Tuesday, March 6, 2012

Svale BSJ and the Ducky Sweater

Back in 2010 I decided to venture on the famous Elizabeth Zimmermann Baby Surprise Jacket (aka BSJ on Ravelry). I made one for Johanna, the daughter of Grad school friends, and for Elmer, the son of dear friends back in Finland. I used some lovely yarn left over from other projects. For Johanna's I used Dalegarn Svale left over from some dresses I had made:

The cotton/rayon/silk blend is lovely to knit with, and I had so much fun! The buttons were from my LYS (Local Yarn Store), when Yarn LLC still had a branch on Whitney Avenue, within walking distance of both home and campus. I did not know if Johanna was going to be a girl or a boy when I made this, but decided that if I loved the colors for the Hillmans, then chances were they would appreciate them, girl or boy. Besides, Mum and Dad Hillman are not very gender hysterical at all, and especially not with colors I imagine... I finished Johanna's Svale BSJ in May, according to my Ravelry archive, and apparently knit it in seven days! It was fun and fast, I remember that!

In fact, only a few months later I knit Elmer's BSJ from more leftover yarn, this time a gift from Laura of Lankadontti fame: Novita Nalle. Hence the Ducky Sweater came to be:

I of course love, love, love the colors here (wild!), and the hood with the I-cord. For the buttons I had duckies in mind - rubber duckies being the cultural emblem of us Swedish-Speaking-Finns, and the family this went to are part of the Duck Pond, just like me. OMG: there is a Wikipedia article on the pondishness!!!

Anyways. My friend Missknitter and I went to Stitches East just about the time I was ready to think about buttons, and found these AMAZING ducky buttons:

I wish I had grabbed a card from the merchant - or put it in a logical place to find later - so I could a) give credit here, b) get more! These are so much more articulated than the duckies from JoAnn, my usual button haunt. I love buttons here in the US! Not something you see listed as one of the benefits to immigrating to the US, that: "Upon moving to the US, a marvelous plethora of over-the-top and often sickly cute and utterly desirable buttons will become available to you at ubiquitous stores like JoAnn crafts and Michael's..." Too bad, really. The crafting culture, wildly different from Back Home (I sense a future post in this...), in North America is really fascinating. A big part of it is the commercialization of crafting, which has produced such magical things as the ducky button.
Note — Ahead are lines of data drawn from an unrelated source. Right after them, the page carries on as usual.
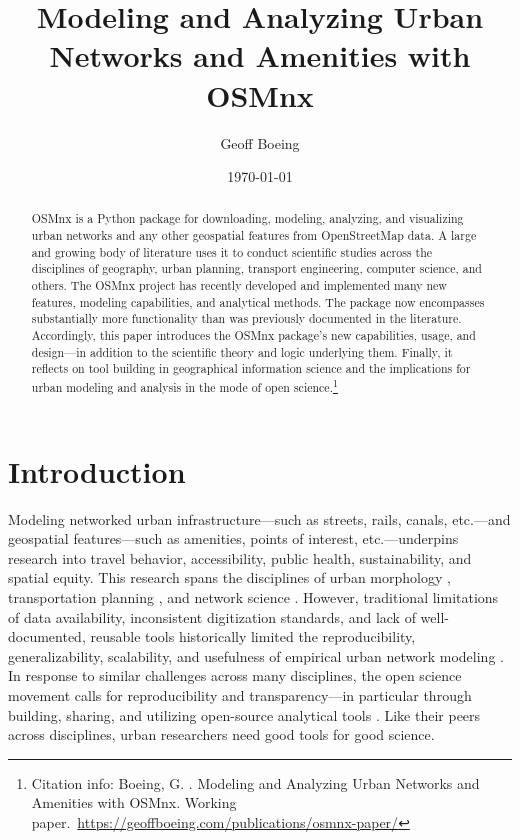 \documentclass[12pt,letterpaper]{article} %
\makeatletter
\newcommand{\myname}{Geoff Boeing}
\newcommand{\myemail}{boeing@usc.edu}
\newcommand{\myaffiliation}{University of Southern California}
\newcommand{\paperdate}{\monthyeardate\today}
\newcommand{\papertitle}{Modeling and Analyzing Urban Networks and Amenities with OSMnx}
\newcommand{\papercitation}{Boeing, G. \the\year. \papertitle. Working paper.\ \href{https://geoffboeing.com/publications/osmnx-paper/}{https://geoffboeing.com/publications/osmnx-paper/}}
\makeatother
\begin{document}
\title{\papertitle}
\author[]{\myname}
\affil[]{\myaffiliation}
\date{\paperdate}

\maketitle

\begin{abstract}

OSMnx is a Python package for downloading, modeling, analyzing, and visualizing urban networks and any other geospatial features from OpenStreetMap data. A large and growing body of literature uses it to conduct scientific studies across the disciplines of geography, urban planning, transport engineering, computer science, and others. The OSMnx project has recently developed and implemented many new features, modeling capabilities, and analytical methods. The package now encompasses substantially more functionality than was previously documented in the literature. Accordingly, this paper introduces the OSMnx package's new capabilities, usage, and design---in addition to the scientific theory and logic underlying them. Finally, it reflects on tool building in geographical information science and the implications for urban modeling and analysis in the mode of open science.\footnote{Citation info: \papercitation}%

\end{abstract}

\section{Introduction}

Modeling networked urban infrastructure---such as streets, rails, canals, etc.---and geospatial features---such as amenities, points of interest, etc.---underpins research into travel behavior, accessibility, public health, sustainability, and spatial equity. This research spans the disciplines of urban morphology \citep[e.g.,][]{gervasoni_calculating_2017,dacci_signature_2019,coutrot_entropy_2022}, transportation planning \citep[e.g.,][]{merchan_quantifying_2020,liao_disparities_2020,natera_orozco_data-driven_2020}, and network science \citep[e.g.,][]{feng_spatial_2020,yin_multi-task_2020,young_automatic_2020}. However, traditional limitations of data availability, inconsistent digitization standards, and lack of well-documented, reusable tools historically limited the reproducibility, generalizability, scalability, and usefulness of empirical urban network modeling \citep{liu_generalized_2022}. In response to similar challenges across many disciplines, the open science movement calls for reproducibility and transparency---in particular through building, sharing, and utilizing open-source analytical tools \citep{rey_show_2009,singleton_establishing_2016,rey_pysal:_2019,kedron_reproducibility_2021}. Like their peers across disciplines, urban researchers need good tools for good science.
\end{document}
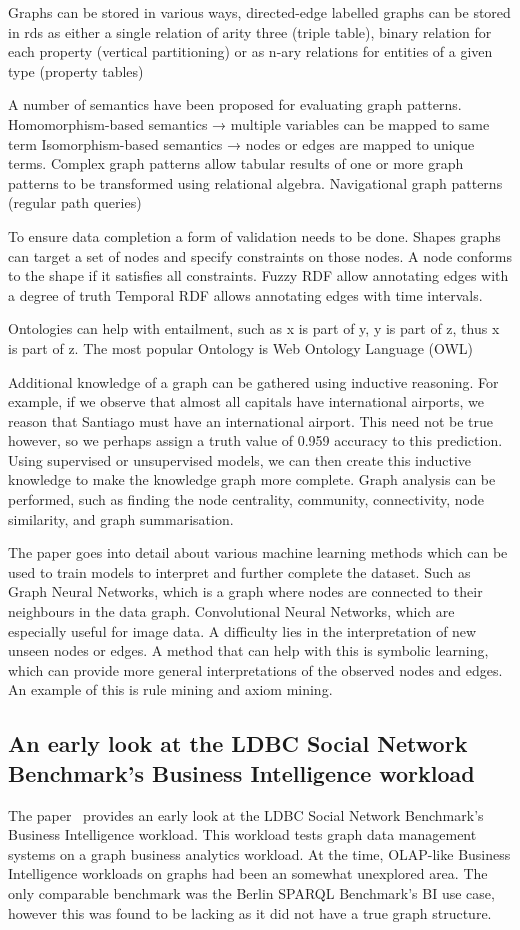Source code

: Graphs can be stored in various ways, directed-edge labelled graphs can be stored in rds as either a single relation of arity three (triple table), binary relation for each property (vertical partitioning) or as n-ary relations for entities of a given type (property tables)

A number of semantics have been proposed for evaluating graph patterns. 
Homomorphism-based semantics → multiple variables can be mapped to same term
Isomorphism-based semantics → nodes or edges are mapped to unique terms. 
Complex graph patterns allow tabular results of one or more graph patterns to be transformed using relational algebra.
Navigational graph patterns  (regular path queries)

To ensure data completion a form of validation needs to be done. 
Shapes graphs can target a set of nodes and specify constraints on those nodes. A node conforms to the shape if it satisfies all constraints. 
Fuzzy RDF allow annotating edges with a degree of truth
Temporal RDF allows annotating edges with time intervals. 

Ontologies can help with entailment, such as x is part of y, y is part of z, thus x is part of z. 
The most popular Ontology is Web Ontology Language (OWL)

Additional knowledge of a graph can be gathered using inductive reasoning. For example, if we observe that almost all capitals have international airports, we reason that Santiago must have an international airport. This need not be true however, so we perhaps assign a truth value of 0.959 accuracy to this prediction. Using supervised or unsupervised models, we can then create this inductive knowledge to make the knowledge graph more complete. 
Graph analysis can be performed, such as finding the node centrality, community, connectivity, node similarity, and graph summarisation. 

The paper goes into detail about various machine learning methods which can be used to train models to interpret and further complete the dataset. Such as Graph Neural Networks, which is a graph where nodes are connected to their neighbours in the data graph. Convolutional Neural Networks, which are especially useful for image data. 
A difficulty lies in the interpretation of new unseen nodes or edges. A method that can help with this is symbolic learning, which can provide more general interpretations of the observed nodes and edges. An example of this is rule mining and axiom mining. 


\subsection{An early look at the LDBC Social Network Benchmark's Business Intelligence workload}
The paper~\cite{Szrnyas2018AnEL} provides an early look at the LDBC Social Network Benchmark's Business Intelligence workload. This workload tests graph data management systems on a graph business analytics workload. At the time, OLAP-like Business Intelligence workloads on graphs had been an somewhat unexplored area. The only comparable benchmark was the Berlin SPARQL Benchmark's BI use case, however this was found to be lacking as it did not have a true graph structure. 

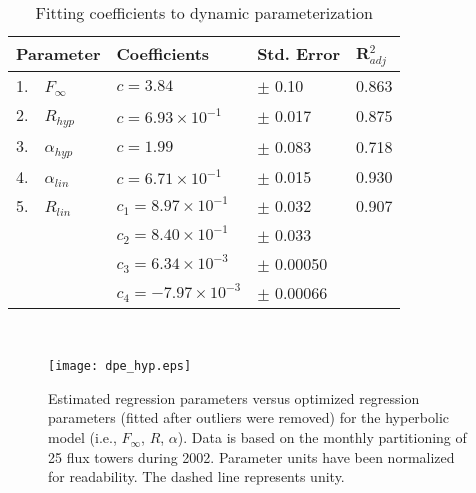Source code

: \begin{table}[h]
    \caption{Fitting coefficients to dynamic parameterization}
    \label{tab:dpe}
    \centering
    \begin{tabular}{l l l l}
    \hline
    \bf{Parameter} & \bf{Coefficients} & \bf{Std. Error} & \bf{R$_{adj}^{2}$}\\
    \hline
    1.~~$F_{\infty}$ & $c = 3.84$                & $\pm$ 0.10  & 0.863 \\
    2.~~$R_{hyp}$    & $c = 6.93 \times 10^{-1}$ & $\pm$ 0.017 & 0.875 \\
    3.~~$\alpha_{hyp}$ & $c = 1.99$                & $\pm$ 0.083 & 0.718 \\
    4.~~$\alpha_{lin}$ & $c = 6.71 \times 10^{-1}$ & $\pm$ 0.015 & 0.930 \\
    5.~~$R_{lin}$  & $c_{1} = 8.97 \times 10^{-1}$  & $\pm$ 0.032 & 0.907 \\
    ~              & $c_{2} = 8.40 \times 10^{-1}$  & $\pm$ 0.033 & ~ \\
    ~              & $c_{3} = 6.34 \times 10^{-3}$  & $\pm$ 0.00050 & ~ \\
    ~              & $c_{4} = -7.97 \times 10^{-3}$ & $\pm$ 0.00066 & ~ \\
    \hline
    \end{tabular}\\
\end{table}

\begin{figure}[h!]
    \texttt{[image: dpe\_hyp.eps]}
    \caption{Estimated regression parameters versus optimized regression 
    parameters (fitted after outliers were removed) for the hyperbolic model 
    (i.e., $F_{\infty}$, $R$, $\alpha$). Data is based on the monthly 
    partitioning of 25 flux towers during 2002. Parameter units have been 
    normalized for readability. The dashed line represents unity.}
    \label{fig:hmodest}
\end{figure}

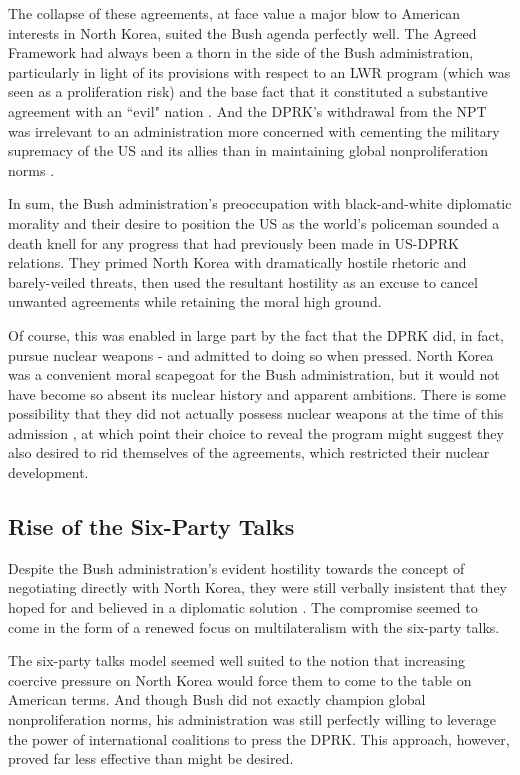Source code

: The collapse of these agreements, at face value a major blow to American interests in North Korea, suited the Bush agenda perfectly well. The Agreed Framework had always been a thorn in the side of the Bush administration, particularly in light of its provisions with respect to an LWR program (which was seen as a proliferation risk) and the base fact that it constituted a substantive agreement with an ``evil" nation \cite{harnisch}. And the DPRK's withdrawal from the NPT was irrelevant to an administration more concerned with cementing the military supremacy of the US and its allies than in maintaining global nonproliferation norms \cite{huntley}.

In sum, the Bush administration's preoccupation with black-and-white diplomatic morality and their desire to position the US as the world's policeman sounded a death knell for any progress that had previously been made in US-DPRK relations. They primed North Korea with dramatically hostile rhetoric and barely-veiled threats, then used the resultant hostility as an excuse to cancel unwanted agreements while retaining the moral high ground.

Of course, this was enabled in large part by the fact that the DPRK did, in fact, pursue nuclear weapons - and admitted to doing so when pressed. North Korea was a convenient moral scapegoat for the Bush administration, but it would not have become so absent its nuclear history and apparent ambitions. There is some possibility that they did not actually possess nuclear weapons at the time of this admission \cite{harnisch}, at which point their choice to reveal the program might suggest they also desired to rid themselves of the agreements, which restricted their nuclear development. 

\subsection{Rise of the Six-Party Talks}

Despite the Bush administration's evident hostility towards the concept of negotiating directly with North Korea, they were still verbally insistent that they hoped for and believed in a diplomatic solution \cite{bleiker}. The compromise seemed to come in the form of a renewed focus on multilateralism with the six-party talks.

The six-party talks model seemed well suited to the notion that increasing coercive pressure on North Korea would force them to come to the table on American terms. And though Bush did not exactly champion global nonproliferation norms, his administration was still perfectly willing to leverage the power of international coalitions to press the DPRK. This approach, however, proved far less effective than might be desired.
I mailed Mummy and Daddy Johanna and Mamma and Pappa Elmer the sweaters, and of course they very much appreciated them. Johanna's Mum showed it to a knitting friend, who commented on the interesting design. Yay! It made me, and still makes me even though the kids have outgrown the sweaters ages ago, so happy to think of them wearing them.

That is always one of the highlights of knitting stuff for Finns - they all automatically appreciate handmade items. It is just such an ingrained part of our culture. Not to say peeps here in the Americas don't. Many do, and I dare to claim ALL my friends and relatives very much appreciate handmade gifts and items in general - Johanna's parents are great examples! But there is an amazing amount of individuals who actually prefer store bought to hand made in the Americas. I know, shocking. I should have given warning before making such a terrible disclosure. I don't think I actually associate with such people, but I have met them. I should have taken photographs and done interviews...

OK. Enough cultural analysis!

What did I like about the BSJ and making it, I hear you ask?

I should have taken WIP (Work in Progress) photos to illustrate this: I love how the sweater is knit in one piece and then origamied into a sweater!  The only seams are across the shoulders. I, of course, love colors, and I love the way the striping emphasizes the structural design of the sweater. You can see in Johanna's Svale BSJ how the stripes go straight across the back, and then come and "turn a corner" on the sleeves and the front.
I also love the ease with which one can use up leftover yarn for it in fun and creative ways. Many BSJs are knit in self-striping or self-patterning yarn, according to a quick Ravelry browse of the 16908 projects, in 3891 queues, and while the results are marvelous, I really like the opportunity to use stash yarn and be all creative with it. In fact, I might have to start a new BSJ pretty soon, just so I can revel in the origaminess and destashiness of it all!